There also a question: should the obtained xhr be also wrapped into Backbone.Defered().resolve(xhr)? To unify all thenables?
So that all thenable return values are the same class, yes we should. Imagine overriding Backbone.Deferred
to use native promises:
Backbone.Deferred = function() {
var deferred = {};
deferred.promise = new Promise(function(resolve, reject) {
deferred.resolve = resolve;
deferred.reject = reject;
});
return deferred;
};
I'd hate for some return values to be jQuery promises and some to be native promises.
As a side note, I don't think we should return deferred.resolve()
. #resolve
and #reject
return a non-standard value (the deferred, vs undefined
), and that the deferred object has #then
is non-standard.
So why Deferred? Why not Backbone.Promise?
And use pretty sandard Backbone.Promise.resolve(value)
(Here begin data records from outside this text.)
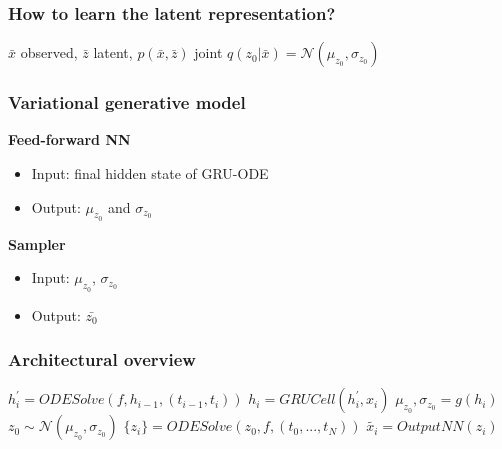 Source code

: \documentclass{beamer}
\begin{document}
{\begin{frame}

\end{frame}
\begin{frame}
	\frametitle{How to learn the latent representation?}
	\pause \center $\bar{x}$ observed, $\bar{z}$ latent, $p(\bar{x},\bar{z})$ joint
	\pause \center $q(z_{0}|\bar{x}) =  \mathcal{N}(\mu_{z_{0}},\sigma_{z_{0}})$
\end{frame}
}
\begin{frame}
	\frametitle{Variational generative model}
	\textbf{Feed-forward NN}
	\begin{itemize}
	 \item{Input: final hidden state of GRU-ODE}
	 \item{Output: $\mu_{z_{0}}$ and $\sigma_{z_{0}}$}
	\end{itemize}
	\hfill \break
	\pause \textbf{Sampler}
	\begin{itemize}
	 \item{Input: $\mu_{z_{0}}$, $\sigma_{z_{0}}$}
	 \item{Output: $\bar{z_{0}}$}
	\end{itemize}
\end{frame}
\begin{frame}
	\frametitle{Architectural overview}
	\center $h_{i}^{'}=ODESolve(f, h_{i-1}, (t_{i-1},t_{i}))$
	\center \pause $h_{i}=GRUCell(h_{i}^{'},x_{i})$
	\center \pause $\mu_{z_{0}}, \sigma_{z_{0}} =g(h_{i})$
	\center \pause $z_{0} \sim \mathcal{N}(\mu_{z_{0}},\sigma_{z_{0}})$
	\center \pause $\{z_{i}\}=ODESolve(z_{0}, f, (t_{0},...,t_{N}))$
	\center \pause $\widetilde{x_{i}}=OutputNN(z_{i})$

\end{frame}
\end{document}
and Backbone.Promise.reject(reason)
?
There is widespread belief that you should avoid using deferreds at all.
So why Deferred? Why not Backbone.Promise?
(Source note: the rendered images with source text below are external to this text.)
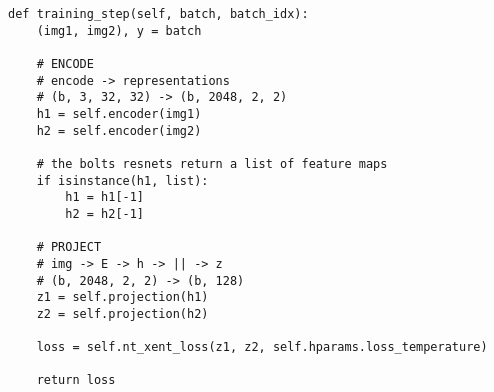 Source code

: \documentclass{article}
\begin{document}
\begin{lstlisting}
def training_step(self, batch, batch_idx):
    (img1, img2), y = batch

    # ENCODE
    # encode -> representations
    # (b, 3, 32, 32) -> (b, 2048, 2, 2)
    h1 = self.encoder(img1)
    h2 = self.encoder(img2)

    # the bolts resnets return a list of feature maps
    if isinstance(h1, list):
        h1 = h1[-1]
        h2 = h2[-1]

    # PROJECT
    # img -> E -> h -> || -> z
    # (b, 2048, 2, 2) -> (b, 128)
    z1 = self.projection(h1)
    z2 = self.projection(h2)

    loss = self.nt_xent_loss(z1, z2, self.hparams.loss_temperature)

    return loss
\end{lstlisting}
\end{document}

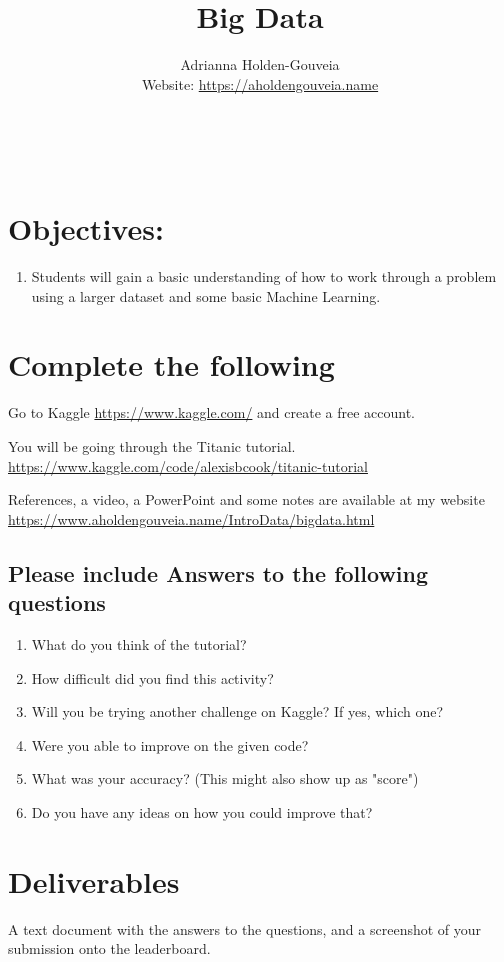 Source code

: \documentclass[12pt]{article}
\title{Big Data}
\author{
        Adrianna Holden-Gouveia \\
        Website: \url{https://aholdengouveia.name}\\ 
        \date{\vspace{-5ex}}
        \faLinkedin{: aholdengouveia} \\
        \faGithub {: aholdengouveia} \\
        }
\begin{document}
    

\maketitle


\section*{Objectives:}
\begin{enumerate}
    \item Students will gain a basic understanding of how to work through a problem using a larger dataset and some basic Machine Learning. 
\end{enumerate}
\section*{Complete the following}

Go to Kaggle \url{https://www.kaggle.com/} and create a free account.  

You will be going through the Titanic tutorial. \url{https://www.kaggle.com/code/alexisbcook/titanic-tutorial}

References, a video, a PowerPoint and some notes are available at my website
\url {https://www.aholdengouveia.name/IntroData/bigdata.html}

\subsection*{Please include Answers to the following questions}
    \begin{enumerate}
        \item What do you think of the tutorial?
        \item How difficult did you find this activity?
        \item Will you be trying another challenge on Kaggle? If yes, which one?
        \item Were you able to improve on the given code? 
        \item What was your accuracy?  (This might also show up as "score")
        \item Do you have any ideas on how you could improve that?


    \end{enumerate}



\section*{Deliverables}
A text document with the answers to the questions, and a screenshot of your submission onto the leaderboard. 
\end{document}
Because jQuery provides a Deferred class, so we don't have to write a ton of extra code.
There is widespread belief that you should avoid using deferreds at all.
Hm?
Opening for more discussion ... but we'd still need a real patch+proposal.
I would strongly advocate for the Backbone.Promise
that should provide only two static methods resolve
and reject
declare module Backbone {
...
export interface Thenable<T> {
then<U>(
fulfilled: (result: T) => U | Thenable<U>,
rejected: (reason: any) => U | Thenable<U>
): Thenable<U>
}
...
export class Model<TSync> {
save(...): Thenable<TSync>
fetch(...): Thenable<TSync>
destroy(...): Thenable<TSync>
sync(...): Thenable<TSync>
}
export class Collection<TModel extends Model, TSync> {
fetch(...): Thenable<TSync>
sync(...): Thenable<TSync>
}
export function sync<TModel, TOpts, TSync>(
method: string,
model: TModel,
options: TOpts
): Thenable<TSync>
export class Promise {
// lets rely only on those two static methods:
static resolve<T>(value: T | Thenable<T>): Thenable<T>;
static reject<T>(reason: any): Thenable<T>;
}
}
Inside you can use promises created by jQuery.Deferred by default or the same jqXHR
but Backbone itself should rely only on two standard static methods that are placed under Backbone.Promise: resolve
and reject
.
My motivation:
- Those who never want to override methods will get the same jqXHR and JQueryPromises by the default implementation. Note that we do not need to implement promises in Backbone, we will reuse jQuery Deferred.promise() or similar things
- Those who wnat to override this, probably want to use Promises/A+ implementation and would be able to do it with single:
Backbone.Promise = MyFavoritePromiseClass
I agree fully with @Artazor here (and thanks for the detailed interface). Do you propose we wrap sync
(or ajax
) in Backbone.Promise
or should the implementing user's ajax
method be required to return a thenable?
It'd be awesome to see a pull with this implementation if you have time.